Date: 04-Nov-2011 - 06-Nov-2011
Location: Arlington, VA, USA 
Contact Person: Rashmi Prasad
Meeting Email: qg2011 at googlegroups.com
Web Site: http://www.questiongeneration.org/QG2011 

Linguistic Field(s): Cognitive Science; Computational Linguistics 

Call Deadline: 20-May-2011 

Meeting Description:

AAAI Symposium on Question Generation QG 2011
November 4 - 6, 2011 in Arlington, VA, USA
http://www.questiongeneration.org/QG2011

Asking questions is a fundamental cognitive process that underlies higher-level cognitive abilities such as comprehension and reasoning. Ultimately, question generation allows humans, and in many cases artificial intelligence systems, to understand their environment and each other. Research on question generation (QG) has a long history in artificial intelligence, psychology, education, and natural language processing. One thread of research has been theoretical, with attempts to understand and specify the triggers (e.g., knowledge discrepancies) and mechanisms (e.g., association between type of knowledge discrepancy and question type) underlying QG. The other thread of research has focused on automated QG, which has far-reaching applications in intelligent technologies, such as dialogue systems, question answering systems, web search, intelligent tutoring systems, automated assessment systems, inquiry-based environments, adaptive intelligent agents and game-based learning environments.

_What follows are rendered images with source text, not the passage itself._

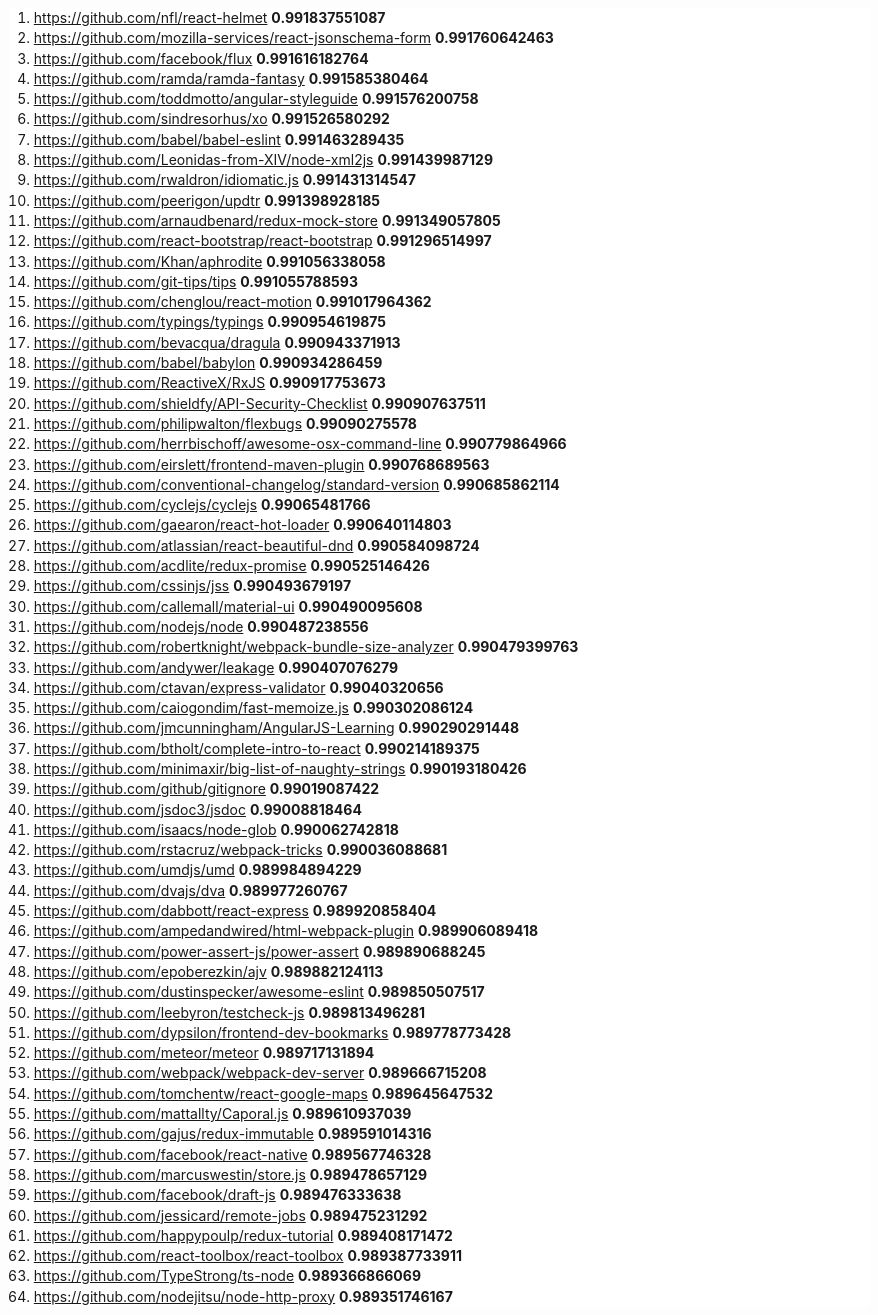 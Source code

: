  1. https://github.com/nfl/react-helmet **0.991837551087**
 1. https://github.com/mozilla-services/react-jsonschema-form **0.991760642463**
 1. https://github.com/facebook/flux **0.991616182764**
 1. https://github.com/ramda/ramda-fantasy **0.991585380464**
 1. https://github.com/toddmotto/angular-styleguide **0.991576200758**
 1. https://github.com/sindresorhus/xo **0.991526580292**
 1. https://github.com/babel/babel-eslint **0.991463289435**
 1. https://github.com/Leonidas-from-XIV/node-xml2js **0.991439987129**
 1. https://github.com/rwaldron/idiomatic.js **0.991431314547**
 1. https://github.com/peerigon/updtr **0.991398928185**
 1. https://github.com/arnaudbenard/redux-mock-store **0.991349057805**
 1. https://github.com/react-bootstrap/react-bootstrap **0.991296514997**
 1. https://github.com/Khan/aphrodite **0.991056338058**
 1. https://github.com/git-tips/tips **0.991055788593**
 1. https://github.com/chenglou/react-motion **0.991017964362**
 1. https://github.com/typings/typings **0.990954619875**
 1. https://github.com/bevacqua/dragula **0.990943371913**
 1. https://github.com/babel/babylon **0.990934286459**
 1. https://github.com/ReactiveX/RxJS **0.990917753673**
 1. https://github.com/shieldfy/API-Security-Checklist **0.990907637511**
 1. https://github.com/philipwalton/flexbugs **0.99090275578**
 1. https://github.com/herrbischoff/awesome-osx-command-line **0.990779864966**
 1. https://github.com/eirslett/frontend-maven-plugin **0.990768689563**
 1. https://github.com/conventional-changelog/standard-version **0.990685862114**
 1. https://github.com/cyclejs/cyclejs **0.99065481766**
 1. https://github.com/gaearon/react-hot-loader **0.990640114803**
 1. https://github.com/atlassian/react-beautiful-dnd **0.990584098724**
 1. https://github.com/acdlite/redux-promise **0.990525146426**
 1. https://github.com/cssinjs/jss **0.990493679197**
 1. https://github.com/callemall/material-ui **0.990490095608**
 1. https://github.com/nodejs/node **0.990487238556**
 1. https://github.com/robertknight/webpack-bundle-size-analyzer **0.990479399763**
 1. https://github.com/andywer/leakage **0.990407076279**
 1. https://github.com/ctavan/express-validator **0.99040320656**
 1. https://github.com/caiogondim/fast-memoize.js **0.990302086124**
 1. https://github.com/jmcunningham/AngularJS-Learning **0.990290291448**
 1. https://github.com/btholt/complete-intro-to-react **0.990214189375**
 1. https://github.com/minimaxir/big-list-of-naughty-strings **0.990193180426**
 1. https://github.com/github/gitignore **0.99019087422**
 1. https://github.com/jsdoc3/jsdoc **0.99008818464**
 1. https://github.com/isaacs/node-glob **0.990062742818**
 1. https://github.com/rstacruz/webpack-tricks **0.990036088681**
 1. https://github.com/umdjs/umd **0.989984894229**
 1. https://github.com/dvajs/dva **0.989977260767**
 1. https://github.com/dabbott/react-express **0.989920858404**
 1. https://github.com/ampedandwired/html-webpack-plugin **0.989906089418**
 1. https://github.com/power-assert-js/power-assert **0.989890688245**
 1. https://github.com/epoberezkin/ajv **0.989882124113**
 1. https://github.com/dustinspecker/awesome-eslint **0.989850507517**
 1. https://github.com/leebyron/testcheck-js **0.989813496281**
 1. https://github.com/dypsilon/frontend-dev-bookmarks **0.989778773428**
 1. https://github.com/meteor/meteor **0.989717131894**
 1. https://github.com/webpack/webpack-dev-server **0.989666715208**
 1. https://github.com/tomchentw/react-google-maps **0.989645647532**
 1. https://github.com/mattallty/Caporal.js **0.989610937039**
 1. https://github.com/gajus/redux-immutable **0.989591014316**
 1. https://github.com/facebook/react-native **0.989567746328**
 1. https://github.com/marcuswestin/store.js **0.989478657129**
 1. https://github.com/facebook/draft-js **0.989476333638**
 1. https://github.com/jessicard/remote-jobs **0.989475231292**
 1. https://github.com/happypoulp/redux-tutorial **0.989408171472**
 1. https://github.com/react-toolbox/react-toolbox **0.989387733911**
 1. https://github.com/TypeStrong/ts-node **0.989366866069**
 1. https://github.com/nodejitsu/node-http-proxy **0.989351746167**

QG2011 is the fourth in a series of workshops that began with the NSF Workshop on the Question Generation Shared Task and Evaluation Challenge (www.questiongeneration.org) held in September 2008 in Arlington, Virginia, USA. The aim of these workshops is to foster theoretical and applied research on computational and cognitive aspects of QG bringing together participants from diverse disciplines including, but not limited to, Natural Language Processing, Artificial Intelligence, Linguistics, Psychology, and Education. 

Organizing Committee:

Arthur Graesser (University of Memphis, USA), James Lester (North Carolina State University, USA), Jack Mostow (Carnegie Mellon University, USA), Rashmi Prasad (University of Pennsylvania, USA), Svetlana Stoyanchev (The Open University, UK) 

Call for Papers:      

Extended abstract submission deadline: May 20, 2011

This symposium will foster theoretical and applied research on computational and cognitive aspects of QG bringing together participants from diverse disciplines including, but not limited to, Natural Language Processing, Artificial Intelligence, Linguistics, Psychology, and Education.

Topics:

We invite submissions that deal with theoretical, empirical, and computational aspects of Question Generation, encouraging completed as well as speculative or in-progress work. Topics will include, but will not be limited to, the following:

- Cognitive models of QG
- Role of QG in learning
- Role of QG in problem solving
- Question taxonomies
- Empirical approaches to QG
- QG tasks and subtasks
- Evaluation methods for QG (human, automatic, semi-automatic)
- Corpus annotation schemes for QG
- Automated question assessment
- Representation language(s) for data/resource sharing between QG systems
- Impact of NLP technologies on QG tasks
- Context-sensitive question type selection or ranking
- Applications of QG (intelligent tutoring systems, dialogue systems, web querying, querying over information repositories, etc.)
- Generation from different inputs - knowledge bases, ontologies, text, queries
- Descriptions of implemented QG systems or components

Submissions:

We invite submissions of full papers (up to 8 pages, including references) or a short papers (up to 4 pages, including references) for poster and/or oral presentations. Presenters of system implementations will be given the option of presenting their work as a demo, a poster, or a combination of both.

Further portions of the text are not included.